Get a call today and bid a job on the way home (only one of 4 guys called that even showed up) look at it figure x amount nothing crazy or high even though it's storm damage but enough to figure in the risk of breaking a pain of greenhouse glass. Get a call from the HO says he's got a Lanscraper/ Lawn jockey that will do it for 1/3 less. Ask me if I can lower my bid because he "likes" my knowledge on trees. My reply "If I lower my price then that means I'm trying to handle you from the start, my original price is the lowest I can go and that's that." I asked if he was comparing apples to apples and he said well I took you estimate and he told him everything on it and he said he would do it that much cheaper but he provided no written estimate to the HO. I told the HO that I hope it all works out well and if not please give me a call and thank you for the opportunity for looking at his tree work (biting my tongue the whole time). I should have never put Tree into my company name because I would have a lower ins. rate plus WC and be able to do tree work like the guys with Tree in the name of their company for a much cheaper price.


----------



## chip's-tree (Jul 1, 2009)

PurdueJoe said:


> Get a call today and bid a job on the way home (only one of 4 guys called that even showed up) look at it figure x amount nothing crazy or high even though it's storm damage but enough to figure in the risk of breaking a pain of greenhouse glass. Get a call from the HO says he's got a Lanscraper/ Lawn jockey that will do it for 1/3 less. Ask me if I can lower my bid because he "likes" my knowledge on trees. My reply "If I lower my price then that means I'm trying to handle you from the start, my original price is the lowest I can go and that's that." I asked if he was comparing apples to apples and he said well I took you estimate and he told him everything on it and he said he would do it that much cheaper but he provided no written estimate to the HO. I told the HO that I hope it all works out well and if not please give me a call and thank you for the opportunity for looking at his tree work (biting my tongue the whole time). I should have never put Tree into my company name because I would have a lower ins. rate plus WC and be able to do tree work like the guys with Tree in the name of their company for a much cheaper price.



it's just one job so don't fret it. your GL ins. only covers what's listed on the policy. most of the time when that happens it's usually not apples to apples.


----------



## ATH (Jul 2, 2009)

PurdueJoe said:


> ........Ask me if I can lower my bid because he "likes" my knowledge on trees........



I found a guy to do my heart surgery real cheap...but then I decided to go with the guy who actually knew somthing about hearts rather than a guy who cleans the bed pans and figured "what the heck, this all happens in the same place, I can handle it".


----------



## chip's-tree (Jul 2, 2009)

ATH said:


> I found a guy to do my heart surgery real cheap...but then I decided to go with the guy who actually knew somthing about hearts rather than a guy who cleans the bed pans and figured "what the heck, this all happens in the same place, I can handle it".



now that's funny


----------



## PurdueJoe (Jul 3, 2009)

ATH said:


> I found a guy to do my heart surgery real cheap...but then I decided to go with the guy who actually knew somthing about hearts rather than a guy who cleans the bed pans and figured "what the heck, this all happens in the same place, I can handle it".
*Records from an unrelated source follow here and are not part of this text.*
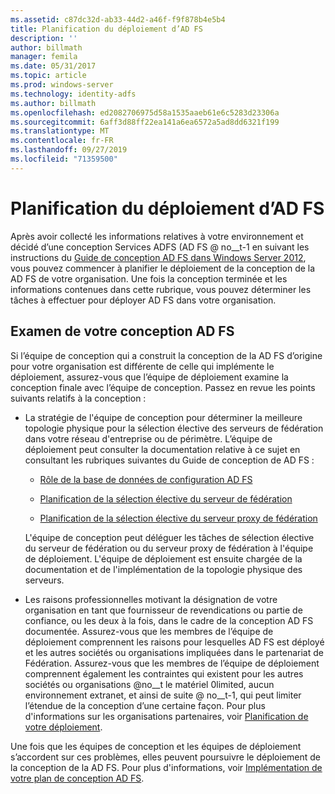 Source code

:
 ```yaml
---
ms.assetid: c87dc32d-ab33-44d2-a46f-f9f878b4e5b4
title: Planification du déploiement d’AD FS
description: ''
author: billmath
manager: femila
ms.date: 05/31/2017
ms.topic: article
ms.prod: windows-server
ms.technology: identity-adfs
ms.author: billmath
ms.openlocfilehash: ed2082706975d58a1535aaeb61e6c5283d23306a
ms.sourcegitcommit: 6aff3d88ff22ea141a6ea6572a5ad8dd6321f199
ms.translationtype: MT
ms.contentlocale: fr-FR
ms.lasthandoff: 09/27/2019
ms.locfileid: "71359500"
---
```

# <a name="planning-to-deploy-ad-fs"></a>Planification du déploiement d’AD FS


Après avoir collecté les informations relatives à votre environnement et décidé d’une conception Services ADFS \(AD FS @ no__t-1 en suivant les instructions du [Guide de conception AD FS dans Windows Server 2012](https://technet.microsoft.com/library/dd807036.aspx), vous pouvez commencer à planifier le déploiement de la conception de la AD FS de votre organisation. Une fois la conception terminée et les informations contenues dans cette rubrique, vous pouvez déterminer les tâches à effectuer pour déployer AD FS dans votre organisation.  
  
## <a name="reviewing-your-ad-fs-design"></a>Examen de votre conception AD FS  
Si l’équipe de conception qui a construit la conception de la AD FS d’origine pour votre organisation est différente de celle qui implémente le déploiement, assurez-vous que l’équipe de déploiement examine la conception finale avec l’équipe de conception. Passez en revue les points suivants relatifs à la conception :  
  
-   La stratégie de l'équipe de conception pour déterminer la meilleure topologie physique pour la sélection élective des serveurs de fédération dans votre réseau d'entreprise ou de périmètre. L’équipe de déploiement peut consulter la documentation relative à ce sujet en consultant les rubriques suivantes du Guide de conception de AD FS :  
  
    -   [Rôle de la base de données de configuration AD FS](../../ad-fs/technical-reference/The-Role-of-the-AD-FS-Configuration-Database.md)  
  
    -   [Planification de la sélection élective du serveur de fédération](https://technet.microsoft.com/library/dd807069.aspx)  
  
    -   [Planification de la sélection élective du serveur proxy de fédération](https://technet.microsoft.com/library/dd807130.aspx)  
  
    L'équipe de conception peut déléguer les tâches de sélection élective du serveur de fédération ou du serveur proxy de fédération à l'équipe de déploiement. L'équipe de déploiement est ensuite chargée de la documentation et de l'implémentation de la topologie physique des serveurs.  
  
-   Les raisons professionnelles motivant la désignation de votre organisation en tant que fournisseur de revendications ou partie de confiance, ou les deux à la fois, dans le cadre de la conception AD FS documentée. Assurez-vous que les membres de l’équipe de déploiement comprennent les raisons pour lesquelles AD FS est déployé et les autres sociétés ou organisations impliquées dans le partenariat de Fédération. Assurez-vous que les membres de l’équipe de déploiement comprennent également les contraintes qui existent pour les autres sociétés ou organisations @no__t le matériel 0limited, aucun environnement extranet, et ainsi de suite @ no__t-1, qui peut limiter l’étendue de la conception d’une certaine façon. Pour plus d'informations sur les organisations partenaires, voir [Planification de votre déploiement](https://technet.microsoft.com/library/dd807083.aspx).  
  
Une fois que les équipes de conception et les équipes de déploiement s’accordent sur ces problèmes, elles peuvent poursuivre le déploiement de la conception de la AD FS. Pour plus d'informations, voir [Implémentation de votre plan de conception AD FS](Implementing-Your-AD-FS-Design-Plan.md).  
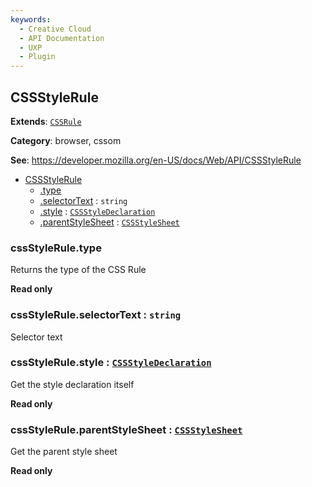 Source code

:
 ```yaml
---
keywords:
  - Creative Cloud
  - API Documentation
  - UXP
  - Plugin
---
```



<a name="cssstylerule" id="cssstylerule"></a>

## CSSStyleRule

**Extends**: [`CSSRule`](#cssrule)

**Category**: browser, cssom

**See**: https://developer.mozilla.org/en-US/docs/Web/API/CSSStyleRule

* [CSSStyleRule](#CSSStyleRule)
    * [.type](#cssstylerule-type)
    * [.selectorText](#cssstylerule-selectortext) : `string`
    * [.style](#CSSStyleRule+style) : [`CSSStyleDeclaration`](#cssstyledeclaration)
    * [.parentStyleSheet](#CSSStyleRule+parentStyleSheet) : [`CSSStyleSheet`](#cssstylesheet)

<a name="cssstylerule-type" id="cssstylerule-type"></a>

### cssStyleRule.type
Returns the type of the CSS Rule

**Read only**

<a name="cssstylerule-selectortext" id="cssstylerule-selectortext"></a>

### cssStyleRule.selectorText : `string`
Selector text

<a name="cssstylerule-style" id="cssstylerule-style"></a>

### cssStyleRule.style : [`CSSStyleDeclaration`](#cssstyledeclaration)
Get the style declaration itself

**Read only**

<a name="cssstylerule-parentstylesheet" id="cssstylerule-parentstylesheet"></a>

### cssStyleRule.parentStyleSheet : [`CSSStyleSheet`](#cssstylesheet)
Get the parent style sheet

**Read only**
Sad but very true. I love how so many people think that tree work is so easy and anyone and their bro can do it. We had a guy down here have an article in the city paper about how cool it was that he bought a tree care company as something to do when he wasn't working as a doc. I wonder if the public would be as open minded to me starting my brain surgery clinic?


----------



## chip's-tree (Jul 3, 2009)

*too high*

in 10 yrs I've had a couple of guys tell me that my price is too high but when I asked them if they would get up there and do it for that all said no real quick,,, ( I got the jobs ) this is not a job for the weak or faint of heart... or everybody and his brother that's for sure.


----------



## Brush Hog (Jul 4, 2009)

Your price is your price to make a profit. When people ask if I can lower my price I say nope and walk away. Sometimes I'd like to say how would you feel if I walked into your work place and did this to you. 

If he liked your knowledge of trees it comes with a price. DUH!!!!!


----------



## southsoundtree (Aug 31, 2009)

You put it in there for all the worthwhile customers that you have/ will get.

If you have the opportunity to speak to him, remind him that if the landscaper would not be a landscaper if he could perform quality tree work. If the landscaper is not a legitimate business, the HO could be responsible for all the injuries if this guy put himself though the greenhouse along with the branch. 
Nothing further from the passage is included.